Multivariate analysis

Sometimes, a data analyst is interested in simultaneously exploring the relationship between three or more variables in a single visualization. Many of the visualization methods presented up to this point can include additional variables by using visual cues such as colors, shapes, and patterns. For example, we can investigate the relationship between rental price, square footage, and borough by using color to introduce our third variable:

sns.scatterplot(rentals.size_sqft, rentals.rent, hue = rentals.borough, palette='bright')
plt.show()

scatter plot of rental prices versus square footage, with each point colored to represent what borough the listing is in

This plot shows many things at once: the positive linear relationship between price and area, the fact that Manhattan apartments tend to be larger than the other boroughs (because there are more blue points on the right-hand side of the plot compared to the other colors), and that Manhattan apartments tend to cost more money (because the blue points are mostly on top of the green and orange points).

Even though it’s possible to add even more information to this plot (for example, we could use triangles and squares to indicate whether or not an apartment has a gym), it’s not always a good idea to overload a single visualization.

Another common data visualization for multivariate analysis is a heat map of a correlation matrix for all quantitative variables:

# Define the colormap which maps the data values to the color space defined with the diverging_palette method  
colors = sns.diverging_palette(150, 275, s=80, l=55, n=9, as_cmap=True)

# Create heatmap using the .corr method on df, set colormap to cmap
sns.heatmap(rentals.corr(), center=0, cmap=colors, robust=True)
plt.show()

heatmap showing correlations between each pair of quantitative variables in the dataset (visualized as a grid of squares, with each variable name labeling the x and y axes).
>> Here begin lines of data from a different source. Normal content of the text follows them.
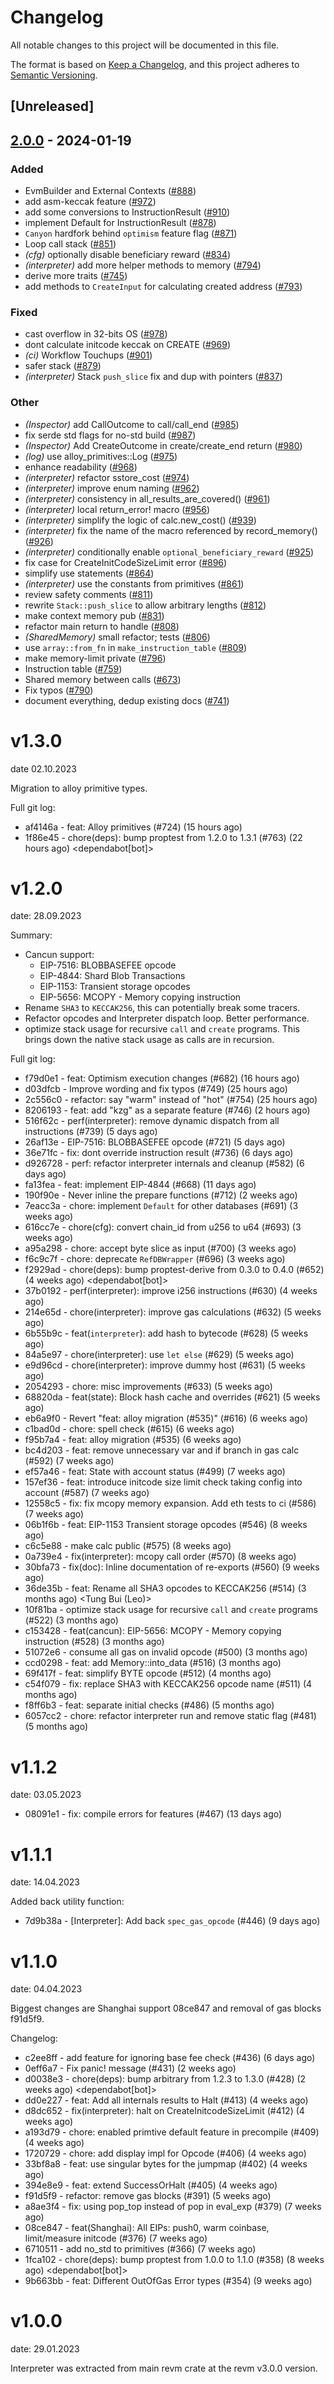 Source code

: # Changelog
All notable changes to this project will be documented in this file.

The format is based on [Keep a Changelog](https://keepachangelog.com/en/1.0.0/),
and this project adheres to [Semantic Versioning](https://semver.org/spec/v2.0.0.html).

## [Unreleased]

## [2.0.0](https://github.com/carryingpotman/revm/compare/revm-interpreter-v1.3.0...revm-interpreter-v2.0.0) - 2024-01-19

### Added
- EvmBuilder and External Contexts ([#888](https://github.com/carryingpotman/revm/pull/888))
- add asm-keccak feature ([#972](https://github.com/carryingpotman/revm/pull/972))
- add some conversions to InstructionResult ([#910](https://github.com/carryingpotman/revm/pull/910))
- implement Default for InstructionResult ([#878](https://github.com/carryingpotman/revm/pull/878))
- `Canyon` hardfork behind `optimism` feature flag ([#871](https://github.com/carryingpotman/revm/pull/871))
- Loop call stack ([#851](https://github.com/carryingpotman/revm/pull/851))
- *(cfg)* optionally disable beneficiary reward ([#834](https://github.com/carryingpotman/revm/pull/834))
- *(interpreter)* add more helper methods to memory ([#794](https://github.com/carryingpotman/revm/pull/794))
- derive more traits ([#745](https://github.com/carryingpotman/revm/pull/745))
- add methods to `CreateInput` for calculating created address ([#793](https://github.com/carryingpotman/revm/pull/793))

### Fixed
- cast overflow in 32-bits OS ([#978](https://github.com/carryingpotman/revm/pull/978))
- dont calculate initcode keccak on CREATE ([#969](https://github.com/carryingpotman/revm/pull/969))
- *(ci)* Workflow Touchups ([#901](https://github.com/carryingpotman/revm/pull/901))
- safer stack ([#879](https://github.com/carryingpotman/revm/pull/879))
- *(interpreter)* Stack `push_slice` fix and dup with pointers ([#837](https://github.com/carryingpotman/revm/pull/837))

### Other
- *(Inspector)* add CallOutcome to call/call_end ([#985](https://github.com/carryingpotman/revm/pull/985))
- fix serde std flags for no-std build ([#987](https://github.com/carryingpotman/revm/pull/987))
- *(Inspector)* Add CreateOutcome in create/create_end return ([#980](https://github.com/carryingpotman/revm/pull/980))
- *(log)* use alloy_primitives::Log ([#975](https://github.com/carryingpotman/revm/pull/975))
- enhance readability ([#968](https://github.com/carryingpotman/revm/pull/968))
- *(interpreter)* refactor sstore_cost ([#974](https://github.com/carryingpotman/revm/pull/974))
- *(interpreter)* improve enum naming ([#962](https://github.com/carryingpotman/revm/pull/962))
- *(interpreter)* consistency in all_results_are_covered() ([#961](https://github.com/carryingpotman/revm/pull/961))
- *(interpreter)* local return_error! macro ([#956](https://github.com/carryingpotman/revm/pull/956))
- *(interpreter)* simplify the logic of calc.new_cost() ([#939](https://github.com/carryingpotman/revm/pull/939))
- *(interpreter)* fix the name of the macro referenced by record_memory() ([#926](https://github.com/carryingpotman/revm/pull/926))
- *(interpreter)* conditionally enable `optional_beneficiary_reward` ([#925](https://github.com/carryingpotman/revm/pull/925))
- fix case for CreateInitCodeSizeLimit error ([#896](https://github.com/carryingpotman/revm/pull/896))
- simplify use statements ([#864](https://github.com/carryingpotman/revm/pull/864))
- *(interpreter)* use the constants from primitives ([#861](https://github.com/carryingpotman/revm/pull/861))
- review safety comments ([#811](https://github.com/carryingpotman/revm/pull/811))
- rewrite `Stack::push_slice` to allow arbitrary lengths ([#812](https://github.com/carryingpotman/revm/pull/812))
- make context memory pub ([#831](https://github.com/carryingpotman/revm/pull/831))
- refactor main return to handle ([#808](https://github.com/carryingpotman/revm/pull/808))
- *(SharedMemory)* small refactor; tests ([#806](https://github.com/carryingpotman/revm/pull/806))
- use `array::from_fn` in `make_instruction_table` ([#809](https://github.com/carryingpotman/revm/pull/809))
- make memory-limit private ([#796](https://github.com/carryingpotman/revm/pull/796))
- Instruction table ([#759](https://github.com/carryingpotman/revm/pull/759))
- Shared memory between calls ([#673](https://github.com/carryingpotman/revm/pull/673))
- Fix typos ([#790](https://github.com/carryingpotman/revm/pull/790))
- document everything, dedup existing docs ([#741](https://github.com/carryingpotman/revm/pull/741))

# v1.3.0
date 02.10.2023

Migration to alloy primitive types.

Full git log:
* af4146a - feat: Alloy primitives (#724) (15 hours ago) <evalir>
* 1f86e45 - chore(deps): bump proptest from 1.2.0 to 1.3.1 (#763) (22 hours ago) <dependabot[bot]>

# v1.2.0
date: 28.09.2023

Summary:
* Cancun support:
  * EIP-7516: BLOBBASEFEE opcode
  * EIP-4844: Shard Blob Transactions
  * EIP-1153: Transient storage opcodes
  * EIP-5656: MCOPY - Memory copying instruction
* Rename `SHA3` to `KECCAK256`, this can potentially break some tracers.
* Refactor opcodes and Interpreter dispatch loop. Better performance.
* optimize stack usage for recursive `call` and `create` programs.
    This brings down the native stack usage as calls are in recursion.

Full git log:
* f79d0e1 - feat: Optimism execution changes (#682) (16 hours ago) <clabby>
* d03dfcb - Improve wording and fix typos (#749) (25 hours ago) <Paul Razvan Berg>
* 2c556c0 - refactor: say "warm" instead of "hot" (#754) (25 hours ago) <Paul Razvan Berg>
* 8206193 - feat: add "kzg" as a separate feature (#746) (2 hours ago) <DaniPopes>
* 516f62c - perf(interpreter): remove dynamic dispatch from all instructions (#739) (5 days ago) <DaniPopes>
* 26af13e - EIP-7516: BLOBBASEFEE opcode (#721) (5 days ago) <rakita>
* 36e71fc - fix: dont override instruction result (#736) (6 days ago) <rakita>
* d926728 - perf: refactor interpreter internals and cleanup (#582) (6 days ago) <DaniPopes>
* fa13fea - feat: implement EIP-4844 (#668) (11 days ago) <DaniPopes>
* 190f90e - Never inline the prepare functions (#712) (2 weeks ago) <Valentin Mihov>
* 7eacc3a - chore: implement `Default` for other databases (#691) (3 weeks ago) <DaniPopes>
* 616cc7e - chore(cfg): convert chain_id from u256 to u64 (#693) (3 weeks ago) <Lorenzo Feroleto>
* a95a298 - chore: accept byte slice as input (#700) (3 weeks ago) <Matthias Seitz>
* f6c9c7f - chore: deprecate `RefDBWrapper` (#696) (3 weeks ago) <DaniPopes>
* f2929ad - chore(deps): bump proptest-derive from 0.3.0 to 0.4.0 (#652) (4 weeks ago) <dependabot[bot]>
* 37b0192 - perf(interpreter): improve i256 instructions (#630) (4 weeks ago) <DaniPopes>
* 214e65d - chore(interpreter): improve gas calculations (#632) (5 weeks ago) <DaniPopes>
* 6b55b9c - feat(`interpreter`): add hash to bytecode (#628) (5 weeks ago) <evalir>
* 84a5e97 - chore(interpreter): use `let else` (#629) (5 weeks ago) <DaniPopes>
* e9d96cd - chore(interpreter): improve dummy host (#631) (5 weeks ago) <DaniPopes>
* 2054293 - chore: misc improvements (#633) (5 weeks ago) <DaniPopes>
* 68820da - feat(state): Block hash cache and overrides (#621) (5 weeks ago) <rakita>
* eb6a9f0 - Revert "feat: alloy migration (#535)" (#616) (6 weeks ago) <rakita>
* c1bad0d - chore: spell check (#615) (6 weeks ago) <Roman Krasiuk>
* f95b7a4 - feat: alloy migration (#535) (6 weeks ago) <DaniPopes>
* bc4d203 - feat: remove unnecessary var and if branch in gas calc (#592) (7 weeks ago) <bemevolent>
* ef57a46 - feat: State with account status (#499) (7 weeks ago) <rakita>
* 157ef36 - feat: introduce initcode size limit check taking config into account (#587) (7 weeks ago) <evalir>
* 12558c5 - fix: fix mcopy memory expansion. Add eth tests to ci (#586) (7 weeks ago) <rakita>
* 06b1f6b - feat: EIP-1153 Transient storage opcodes (#546) (8 weeks ago) <Mark Tyneway>
* c6c5e88 - make calc public  (#575) (8 weeks ago) <BrazilRaw>
* 0a739e4 - fix(interpreter): mcopy call order (#570) (8 weeks ago) <DaniPopes>
* 30bfa73 - fix(doc): Inline documentation of re-exports (#560) (9 weeks ago) <Yiannis Marangos>
* 36de35b - feat: Rename all SHA3 opcodes to KECCAK256 (#514) (3 months ago) <Tung Bui (Leo)>
* 10f81ba - optimize stack usage for recursive `call` and `create` programs (#522) (3 months ago) <Valentin Mihov>
* c153428 - feat(cancun): EIP-5656: MCOPY - Memory copying instruction (#528) (3 months ago) <Waylon Jepsen>
* 51072e6 - consume all gas on invalid opcode (#500) (3 months ago) <teddav>
* ccd0298 - feat: add Memory::into_data (#516) (3 months ago) <Matthias Seitz>
* 69f417f - feat: simplify BYTE opcode (#512) (4 months ago) <teddav>
* c54f079 - fix: replace SHA3 with KECCAK256 opcode name (#511) (4 months ago) <Matthias Seitz>
* f8ff6b3 - feat: separate initial checks (#486) (5 months ago) <rakita>
* 6057cc2 - chore: refactor interpreter run and remove static flag (#481) (5 months ago) <rakita>


# v1.1.2
date: 03.05.2023

* 08091e1 - fix: compile errors for features (#467) (13 days ago) <rakita>

# v1.1.1
date: 14.04.2023

Added back utility function:
* 7d9b38a - [Interpreter]: Add back `spec_gas_opcode` (#446) (9 days ago) <Enrique Ortiz>

# v1.1.0
date: 04.04.2023

Biggest changes are Shanghai support 08ce847 and removal of gas blocks f91d5f9.

Changelog:
* c2ee8ff - add feature for ignoring base fee check (#436) (6 days ago) <Dan Cline>
* 0eff6a7 - Fix panic! message (#431) (2 weeks ago) <David Kulman>
* d0038e3 - chore(deps): bump arbitrary from 1.2.3 to 1.3.0 (#428) (2 weeks ago) <dependabot[bot]>
* dd0e227 - feat: Add all internals results to Halt (#413) (4 weeks ago) <rakita>
* d8dc652 - fix(interpreter): halt on CreateInitcodeSizeLimit (#412) (4 weeks ago) <Roman Krasiuk>
* a193d79 - chore: enabled primtive default feature in precompile (#409) (4 weeks ago) <Matthias Seitz>
* 1720729 - chore: add display impl for Opcode (#406) (4 weeks ago) <Matthias Seitz>
* 33bf8a8 - feat: use singular bytes for the jumpmap (#402) (4 weeks ago) <Bjerg>
* 394e8e9 - feat: extend SuccessOrHalt (#405) (4 weeks ago) <Matthias Seitz>
* f91d5f9 - refactor: remove gas blocks (#391) (5 weeks ago) <Bjerg>
* a8ae3f4 - fix: using pop_top instead of pop in eval_exp (#379) (7 weeks ago) <flyq>
* 08ce847 - feat(Shanghai): All EIPs: push0, warm coinbase, limit/measure initcode (#376) (7 weeks ago) <rakita>
* 6710511 - add no_std to primitives (#366) (7 weeks ago) <rakita>
* 1fca102 - chore(deps): bump proptest from 1.0.0 to 1.1.0 (#358) (8 weeks ago) <dependabot[bot]>
* 9b663bb - feat: Different OutOfGas Error types (#354) (9 weeks ago) <Chirag Baghasingh>

# v1.0.0
date: 29.01.2023

Interpreter was extracted from main revm crate at the revm v3.0.0 version.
Dark purple squares indicate strong correlations, whereas dark green colors indicate negative correlations.

This heat map shows is that the rental price, number of bedrooms, number of bathrooms, and size of an apartment are all highly positively correlated (higher values of one are associated with higher values of the others). Meanwhile, building age is weakly negatively correlated with rent, bathrooms, minutes to the subway, and floor (higher values of building age are associated with lower values of these other variables).

Conclusion

In this article, we’ve summarized some of the important considerations for choosing a data visualization based on the question a data analyst wants to answer and the type of data that is available. When it comes to designing a visualization, there’s no one right way, but “looking” at the data is an important component of both choosing a summary statistic and getting to know a dataset.